Abstract

Physical modeling and detailed mapping of Hebes Chasma provide new insights into the crustal composition and origin of the Valles Marineris region of equatorial Mars. Hebes Chasma is a 315-km-long and 8-km-deep closed depression containing distinctive landforms that include diapirs and extensive allochthonous flows that end in pits. A central puzzle of Hebes Chasma is how and where 105 km3 of missing material disappeared. Our physical models tested the hypothesis that the chasma formed by collapse and removal of material from below. Gravity-driven collapse in the models reproduced all the chasma's main landforms as subsidence evolved from early sagging of the upper surface, to inward collapse and removal of material, to emergence of diapirs and low-gradient flows. The models and geologic evidence suggest that Hebes Mensa arched upward diapirically and raised deep stratigraphy almost level with the chasma rim. If the chasma indeed collapsed by subsurface drainage as occurred in the models, the upper 8–10 km of deposits at Hebes must have been solid to depths of ∼5 km but viscous at greater depths.
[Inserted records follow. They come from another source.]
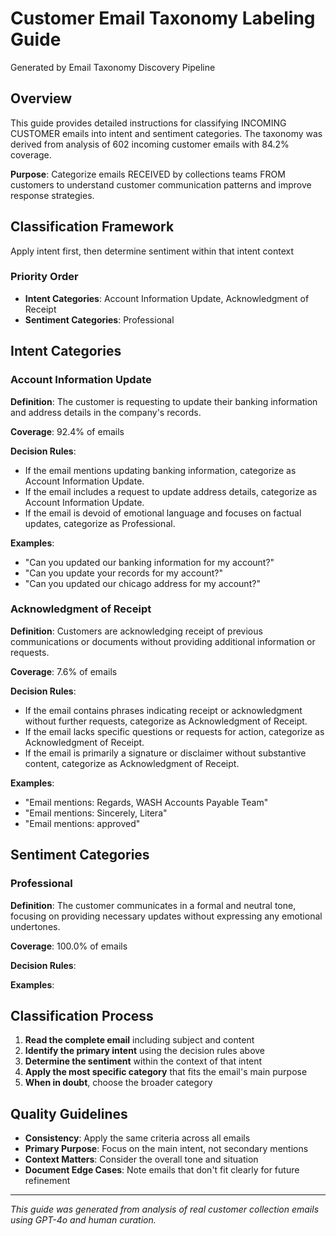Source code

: # Customer Email Taxonomy Labeling Guide

Generated by Email Taxonomy Discovery Pipeline

## Overview

This guide provides detailed instructions for classifying INCOMING CUSTOMER emails into intent and sentiment categories. The taxonomy was derived from analysis of 602 incoming customer emails with 84.2% coverage.

**Purpose**: Categorize emails RECEIVED by collections teams FROM customers to understand customer communication patterns and improve response strategies.

## Classification Framework

Apply intent first, then determine sentiment within that intent context

### Priority Order
- **Intent Categories**: Account Information Update, Acknowledgment of Receipt
- **Sentiment Categories**: Professional

## Intent Categories

### Account Information Update

**Definition**: The customer is requesting to update their banking information and address details in the company's records.

**Coverage**: 92.4% of emails

**Decision Rules**:
- If the email mentions updating banking information, categorize as Account Information Update.
- If the email includes a request to update address details, categorize as Account Information Update.
- If the email is devoid of emotional language and focuses on factual updates, categorize as Professional.

**Examples**:
- "Can you updated our banking information for my account?"
- "Can you update your records for my account?"
- "Can you updated our chicago address for my account?"

### Acknowledgment of Receipt

**Definition**: Customers are acknowledging receipt of previous communications or documents without providing additional information or requests.

**Coverage**: 7.6% of emails

**Decision Rules**:
- If the email contains phrases indicating receipt or acknowledgment without further requests, categorize as Acknowledgment of Receipt.
- If the email lacks specific questions or requests for action, categorize as Acknowledgment of Receipt.
- If the email is primarily a signature or disclaimer without substantive content, categorize as Acknowledgment of Receipt.

**Examples**:
- "Email mentions: Regards, WASH Accounts Payable Team"
- "Email mentions: Sincerely, Litera"
- "Email mentions: approved"


## Sentiment Categories

### Professional

**Definition**: The customer communicates in a formal and neutral tone, focusing on providing necessary updates without expressing any emotional undertones.

**Coverage**: 100.0% of emails

**Decision Rules**:

**Examples**:


## Classification Process

1. **Read the complete email** including subject and content
2. **Identify the primary intent** using the decision rules above
3. **Determine the sentiment** within the context of that intent
4. **Apply the most specific category** that fits the email's main purpose
5. **When in doubt**, choose the broader category

## Quality Guidelines

- **Consistency**: Apply the same criteria across all emails
- **Primary Purpose**: Focus on the main intent, not secondary mentions
- **Context Matters**: Consider the overall tone and situation
- **Document Edge Cases**: Note emails that don't fit clearly for future refinement

---

*This guide was generated from analysis of real customer collection emails using GPT-4o and human curation.*
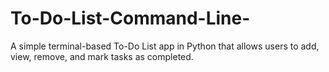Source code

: # To-Do-List-Command-Line-
A simple terminal-based To-Do List app in Python that allows users to add, view, remove, and mark tasks as completed.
The materials removed could not have consisted mainly of basalt flows; instead, they probably were a mixture of hydrated and nonhydrated salts, water ice, liquid water, and insoluble (likely basaltic) particles. The proportions of these constituents are unknown but constrained because the material drained from the subsiding chasma and apparently contributed to the outburst floods released down neighboring Echus Chasma and Kasei Valles.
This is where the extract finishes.